● **Excerpted records**:
******************************

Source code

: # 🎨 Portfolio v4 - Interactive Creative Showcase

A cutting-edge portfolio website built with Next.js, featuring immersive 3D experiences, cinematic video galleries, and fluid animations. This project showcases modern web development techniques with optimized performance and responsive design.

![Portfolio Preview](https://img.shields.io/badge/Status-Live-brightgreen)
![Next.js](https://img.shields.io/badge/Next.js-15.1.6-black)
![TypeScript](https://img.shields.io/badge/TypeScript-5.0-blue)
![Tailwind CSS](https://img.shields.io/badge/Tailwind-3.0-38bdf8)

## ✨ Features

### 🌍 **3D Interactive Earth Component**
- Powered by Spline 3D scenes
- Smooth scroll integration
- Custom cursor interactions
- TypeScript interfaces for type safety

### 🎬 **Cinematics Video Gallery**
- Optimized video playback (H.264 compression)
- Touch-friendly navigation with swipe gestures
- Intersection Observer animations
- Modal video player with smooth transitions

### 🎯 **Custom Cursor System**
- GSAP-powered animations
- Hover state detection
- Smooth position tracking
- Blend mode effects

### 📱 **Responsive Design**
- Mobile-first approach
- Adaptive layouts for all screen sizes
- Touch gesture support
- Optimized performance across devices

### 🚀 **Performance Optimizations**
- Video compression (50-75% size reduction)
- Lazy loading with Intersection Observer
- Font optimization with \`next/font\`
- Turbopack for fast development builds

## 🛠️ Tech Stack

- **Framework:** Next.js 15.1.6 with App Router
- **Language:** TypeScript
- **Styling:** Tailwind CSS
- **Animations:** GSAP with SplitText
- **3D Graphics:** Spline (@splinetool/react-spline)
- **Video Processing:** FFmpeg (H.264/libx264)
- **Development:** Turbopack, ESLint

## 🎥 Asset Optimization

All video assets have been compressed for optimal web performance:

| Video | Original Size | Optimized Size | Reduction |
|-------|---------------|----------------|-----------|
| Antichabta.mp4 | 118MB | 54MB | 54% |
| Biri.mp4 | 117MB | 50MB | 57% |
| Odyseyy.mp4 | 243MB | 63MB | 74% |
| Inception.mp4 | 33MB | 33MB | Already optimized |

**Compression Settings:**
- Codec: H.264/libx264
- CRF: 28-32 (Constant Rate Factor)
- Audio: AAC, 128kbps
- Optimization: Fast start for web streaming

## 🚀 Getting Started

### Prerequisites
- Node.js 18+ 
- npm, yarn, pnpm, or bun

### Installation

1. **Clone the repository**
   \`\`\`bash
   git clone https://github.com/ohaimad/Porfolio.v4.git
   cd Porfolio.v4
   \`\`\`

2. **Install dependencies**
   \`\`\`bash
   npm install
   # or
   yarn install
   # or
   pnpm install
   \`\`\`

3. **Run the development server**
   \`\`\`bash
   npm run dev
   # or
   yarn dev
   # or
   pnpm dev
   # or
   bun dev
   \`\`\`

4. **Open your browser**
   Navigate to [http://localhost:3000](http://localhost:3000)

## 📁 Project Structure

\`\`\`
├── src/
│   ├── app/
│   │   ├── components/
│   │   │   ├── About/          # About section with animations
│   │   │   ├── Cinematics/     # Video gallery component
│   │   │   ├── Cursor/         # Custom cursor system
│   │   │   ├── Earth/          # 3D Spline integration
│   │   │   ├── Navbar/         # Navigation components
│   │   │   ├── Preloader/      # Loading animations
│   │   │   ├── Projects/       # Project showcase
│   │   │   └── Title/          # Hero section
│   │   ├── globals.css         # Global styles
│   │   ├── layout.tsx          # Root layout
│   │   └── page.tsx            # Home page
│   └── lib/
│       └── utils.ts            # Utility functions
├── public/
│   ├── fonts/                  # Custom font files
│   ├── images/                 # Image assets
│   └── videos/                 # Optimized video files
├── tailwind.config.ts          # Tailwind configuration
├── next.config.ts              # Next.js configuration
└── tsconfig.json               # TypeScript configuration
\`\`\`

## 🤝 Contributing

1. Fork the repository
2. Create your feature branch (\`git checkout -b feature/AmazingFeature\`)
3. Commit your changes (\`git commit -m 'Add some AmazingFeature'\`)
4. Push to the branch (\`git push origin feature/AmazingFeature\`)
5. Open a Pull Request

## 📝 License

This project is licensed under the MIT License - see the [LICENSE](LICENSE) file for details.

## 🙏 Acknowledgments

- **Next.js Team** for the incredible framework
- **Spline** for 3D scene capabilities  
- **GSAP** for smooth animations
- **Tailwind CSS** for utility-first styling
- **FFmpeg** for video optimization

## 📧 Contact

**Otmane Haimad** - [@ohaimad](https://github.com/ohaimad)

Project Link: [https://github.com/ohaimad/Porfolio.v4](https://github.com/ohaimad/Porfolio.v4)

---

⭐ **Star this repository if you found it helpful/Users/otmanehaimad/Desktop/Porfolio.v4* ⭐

******************************

Every line that contains the string "components" should be copied from the records.

● **Response to the exercise**:
│   │   ├── components/
│   │   │   ├── Navbar/         # Navigation components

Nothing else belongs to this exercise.